En conclusion de son intervention, Soledad Loaeza a rappelé que la victoire de l’extrême-droite était aussi le corollaire de la défaite de la droite, parti affaibli par les innombrables affaires. L’arrivée au second tour de deux candidats aux partis très faibles (En Marche existe à peine depuis un an, et le Front National ne compte que deux députés à l’Assemblée Nationale) témoigne ainsi d’une recomposition des partis, inédite dans l’histoire de la Vème République.
Jean-François Prudhomme a fait de ce constat le centre de son intervention. Selon lui, cette élection a révélé une « impulsion de rénovation des partis de la Vème République ». En effet, c’est la première fois dans l’histoire de la Vème République que le parti traditionnel de droite n’est pas présent au second tour. Et l’absence des deux grands partis traditionnels au second tour sonne le glas de la polarisation gauche-droite. Jean-François Prudhomme explique ce virage par l'assimiliation croissante, du point de vue de l'électorat, des politiques menées par les Républicains et par le PS, par un mauvais bilan du quinquennat Hollande ainsi que par une fatigue face a la multiplication des « affaires ». Tout cela mis bout à bout, nous dit le chercheur du Colmex, attise une volonté de rénovation de la classe politique. Jean-François Prudhomme conclut son intervention en soulignant que les élections législatives à venir seront « l’épreuve du feu » pour les partis… tout en soulignant qu’il sera difficile de mobiliser les militants, déçus par la campagne comme par le résultat de cette élection.

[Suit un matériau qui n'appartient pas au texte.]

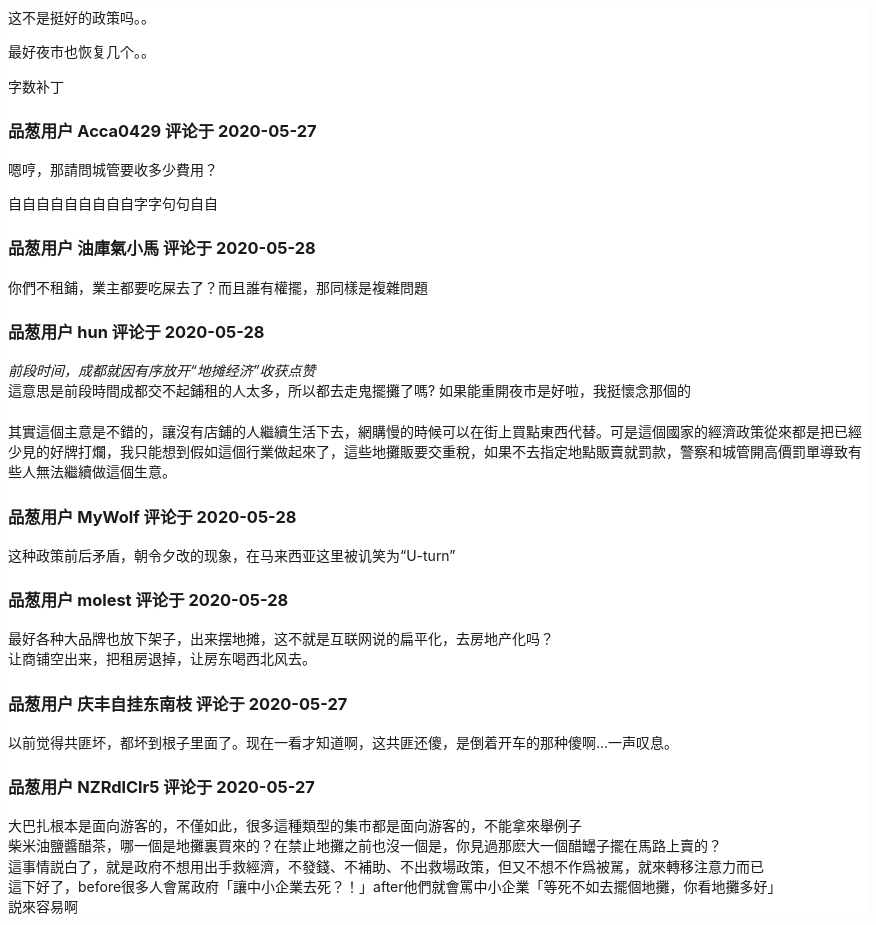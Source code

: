 这不是挺好的政策吗。。  
  
最好夜市也恢复几个。。  
  
字数补丁
        
                

### 品葱用户 **Acca0429** 评论于 2020-05-27
        
嗯哼，那請問城管要收多少費用？  
  
  
自自自自自自自自自字字句句自自
        
                

### 品葱用户 **油庫氣小馬** 评论于 2020-05-28
        
你們不租鋪，業主都要吃屎去了？而且誰有權擺，那同樣是複雜問題
        
                

### 品葱用户 **hun** 评论于 2020-05-28
        
_前段时间，成都就因有序放开“地摊经济”收获点赞_  
這意思是前段時間成都交不起鋪租的人太多，所以都去走鬼擺攤了嗎? 如果能重開夜市是好啦，我挺懷念那個的  
   
其實這個主意是不錯的，讓沒有店鋪的人繼續生活下去，網購慢的時候可以在街上買點東西代替。可是這個國家的經濟政策從來都是把已經少見的好牌打爛，我只能想到假如這個行業做起來了，這些地攤販要交重稅，如果不去指定地點販賣就罰款，警察和城管開高價罰單導致有些人無法繼續做這個生意。
        
                

### 品葱用户 **MyWolf** 评论于 2020-05-28
        
这种政策前后矛盾，朝令夕改的现象，在马来西亚这里被讥笑为“U-turn”
        
                

### 品葱用户 **molest** 评论于 2020-05-28
        
最好各种大品牌也放下架子，出来摆地摊，这不就是互联网说的扁平化，去房地产化吗？  
让商铺空出来，把租房退掉，让房东喝西北风去。
        
                

### 品葱用户 **庆丰自挂东南枝** 评论于 2020-05-27
        
以前觉得共匪坏，都坏到根子里面了。现在一看才知道啊，这共匪还傻，是倒着开车的那种傻啊...一声叹息。
        
                

### 品葱用户 **NZRdlClr5** 评论于 2020-05-27
        
大巴扎根本是面向游客的，不僅如此，很多這種類型的集市都是面向游客的，不能拿來舉例子  
柴米油鹽醬醋茶，哪一個是地攤裏買來的？在禁止地攤之前也沒一個是，你見過那麽大一個醋罎子擺在馬路上賣的？  
這事情説白了，就是政府不想用出手救經濟，不發錢、不補助、不出救場政策，但又不想不作爲被駡，就來轉移注意力而已  
這下好了，before很多人會駡政府「讓中小企業去死？！」after他們就會罵中小企業「等死不如去擺個地攤，你看地攤多好」  
説來容易啊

Pour leur part, les questions de l’assistance ont été révélatrices des préoccupations internationales quant à cette élection. Les populismes de gauche et de droite, l’influence de la Russie sur les élections en Europe et ses liens avec Marine Le Pen, les liens entre Trump et Le Pen, la montée du racisme dans le « pays des droits de l’Homme », la place de la crise financière dans les débats, les positions des candidats sur les conflits au Mali ou en Syrie, l’écologie grande absente des programmes des finalistes,… les questions des participants attestent que les français ne sont pas les seuls concernés par ces élections. L’arrivée au pouvoir de Macron ou de Le Pen aura évidemment des conséquences directes sur la France, mais elle en aura aussi sur les autres pays.
Et il est particulièrement intéressant de noter que la majorité des sujets abordés par le public ne figurent pas dans les programmes des deux finalistes, ni dans les grands éditoriaux de l’entre-deux tours.